• _WHAT THE TASK ASKS_
Restate word for word the lines of the material below, from the line with "next stack frame." to the line with "After these steps", both lines included, and no others.

• _SUPPLIED DATA_
# # # #

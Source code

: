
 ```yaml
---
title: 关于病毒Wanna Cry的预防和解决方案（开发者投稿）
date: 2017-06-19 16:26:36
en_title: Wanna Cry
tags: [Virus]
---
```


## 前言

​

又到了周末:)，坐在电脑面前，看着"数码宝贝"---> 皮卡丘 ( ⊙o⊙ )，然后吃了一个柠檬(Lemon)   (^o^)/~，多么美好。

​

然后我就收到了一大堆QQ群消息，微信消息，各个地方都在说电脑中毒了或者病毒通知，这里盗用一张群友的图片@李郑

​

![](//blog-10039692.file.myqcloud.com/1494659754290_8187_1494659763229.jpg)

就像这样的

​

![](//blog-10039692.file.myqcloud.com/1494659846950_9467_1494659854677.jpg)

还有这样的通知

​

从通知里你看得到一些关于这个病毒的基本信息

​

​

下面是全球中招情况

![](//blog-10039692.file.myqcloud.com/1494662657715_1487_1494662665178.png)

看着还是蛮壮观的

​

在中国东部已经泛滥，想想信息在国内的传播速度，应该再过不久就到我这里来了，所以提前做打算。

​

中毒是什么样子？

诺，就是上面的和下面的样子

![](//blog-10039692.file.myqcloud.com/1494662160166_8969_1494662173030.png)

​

# # # #

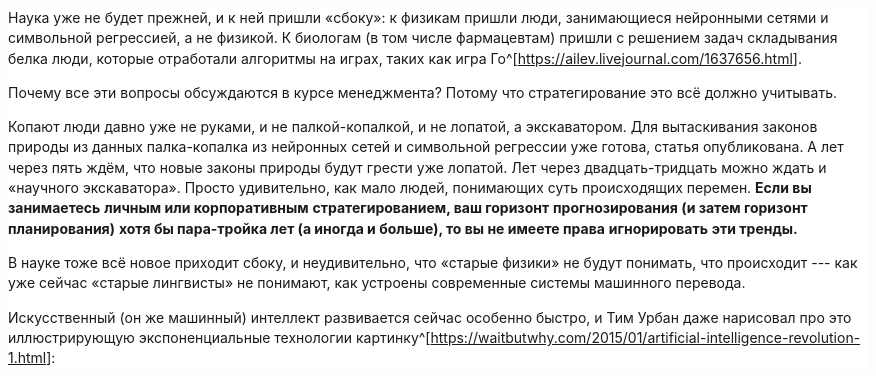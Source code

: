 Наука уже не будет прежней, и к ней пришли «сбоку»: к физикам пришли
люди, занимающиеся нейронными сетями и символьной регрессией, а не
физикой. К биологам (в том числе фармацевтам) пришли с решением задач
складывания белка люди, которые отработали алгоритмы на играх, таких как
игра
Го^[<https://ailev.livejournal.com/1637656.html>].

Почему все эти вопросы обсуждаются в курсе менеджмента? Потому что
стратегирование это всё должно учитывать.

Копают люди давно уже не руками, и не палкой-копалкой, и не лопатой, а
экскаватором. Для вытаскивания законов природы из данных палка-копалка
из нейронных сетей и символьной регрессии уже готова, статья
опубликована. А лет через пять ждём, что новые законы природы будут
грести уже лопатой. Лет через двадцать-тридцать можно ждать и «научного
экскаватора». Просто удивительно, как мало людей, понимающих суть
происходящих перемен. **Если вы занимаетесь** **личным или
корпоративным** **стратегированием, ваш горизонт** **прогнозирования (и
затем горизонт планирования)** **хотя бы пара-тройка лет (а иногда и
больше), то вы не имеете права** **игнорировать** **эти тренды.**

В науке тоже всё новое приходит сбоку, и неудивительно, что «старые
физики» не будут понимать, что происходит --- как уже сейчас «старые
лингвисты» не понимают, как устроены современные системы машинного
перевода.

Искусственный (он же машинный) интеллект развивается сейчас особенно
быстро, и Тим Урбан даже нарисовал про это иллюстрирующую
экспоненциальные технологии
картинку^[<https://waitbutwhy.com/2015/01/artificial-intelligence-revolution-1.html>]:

# # # #

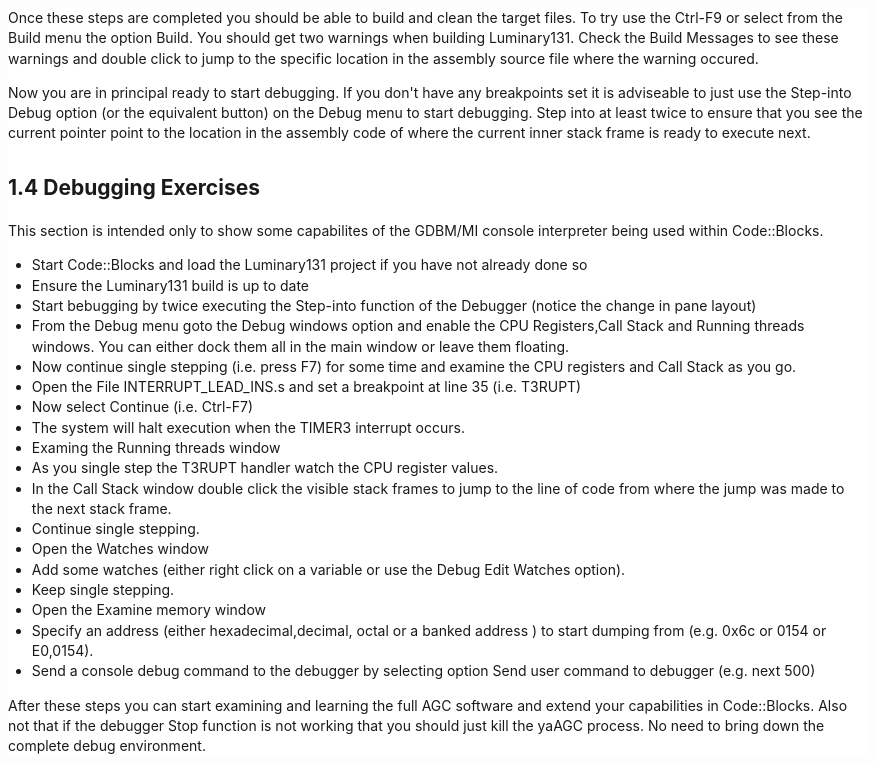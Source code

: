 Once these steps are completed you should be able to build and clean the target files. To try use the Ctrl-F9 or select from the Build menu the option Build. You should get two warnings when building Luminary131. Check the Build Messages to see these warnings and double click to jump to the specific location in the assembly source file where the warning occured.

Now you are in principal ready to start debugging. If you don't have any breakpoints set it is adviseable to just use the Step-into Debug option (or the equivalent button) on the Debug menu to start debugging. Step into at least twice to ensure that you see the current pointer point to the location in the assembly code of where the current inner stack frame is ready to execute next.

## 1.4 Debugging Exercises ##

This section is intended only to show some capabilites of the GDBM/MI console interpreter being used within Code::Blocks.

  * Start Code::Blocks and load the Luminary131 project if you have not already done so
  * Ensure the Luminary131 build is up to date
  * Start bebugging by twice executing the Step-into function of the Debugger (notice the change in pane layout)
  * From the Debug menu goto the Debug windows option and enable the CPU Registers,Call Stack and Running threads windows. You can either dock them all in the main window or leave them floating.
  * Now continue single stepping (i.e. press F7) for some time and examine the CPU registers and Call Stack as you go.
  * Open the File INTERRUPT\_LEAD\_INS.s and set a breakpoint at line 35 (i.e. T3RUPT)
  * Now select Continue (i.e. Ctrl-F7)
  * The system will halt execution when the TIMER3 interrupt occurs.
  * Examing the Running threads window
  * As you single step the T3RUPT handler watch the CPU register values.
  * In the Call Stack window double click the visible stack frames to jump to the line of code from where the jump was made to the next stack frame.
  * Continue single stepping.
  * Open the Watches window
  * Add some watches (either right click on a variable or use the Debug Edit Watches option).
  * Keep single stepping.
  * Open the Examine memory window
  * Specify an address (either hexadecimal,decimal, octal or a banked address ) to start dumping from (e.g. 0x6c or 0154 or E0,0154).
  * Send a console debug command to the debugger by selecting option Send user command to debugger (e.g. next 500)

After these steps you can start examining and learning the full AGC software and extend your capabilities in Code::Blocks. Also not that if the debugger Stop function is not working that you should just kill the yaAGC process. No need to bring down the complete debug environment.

# # # #

• _SOLUTION BELOW_
  * In the Call Stack window double click the visible stack frames to jump to the line of code from where the jump was made to the next stack frame.
  * Continue single stepping.
  * Open the Watches window
  * Add some watches (either right click on a variable or use the Debug Edit Watches option).
  * Keep single stepping.
  * Open the Examine memory window
  * Specify an address (either hexadecimal,decimal, octal or a banked address ) to start dumping from (e.g. 0x6c or 0154 or E0,0154).
  * Send a console debug command to the debugger by selecting option Send user command to debugger (e.g. next 500)

After these steps you can start examining and learning the full AGC software and extend your capabilities in Code::Blocks. Also not that if the debugger Stop function is not working that you should just kill the yaAGC process. No need to bring down the complete debug environment.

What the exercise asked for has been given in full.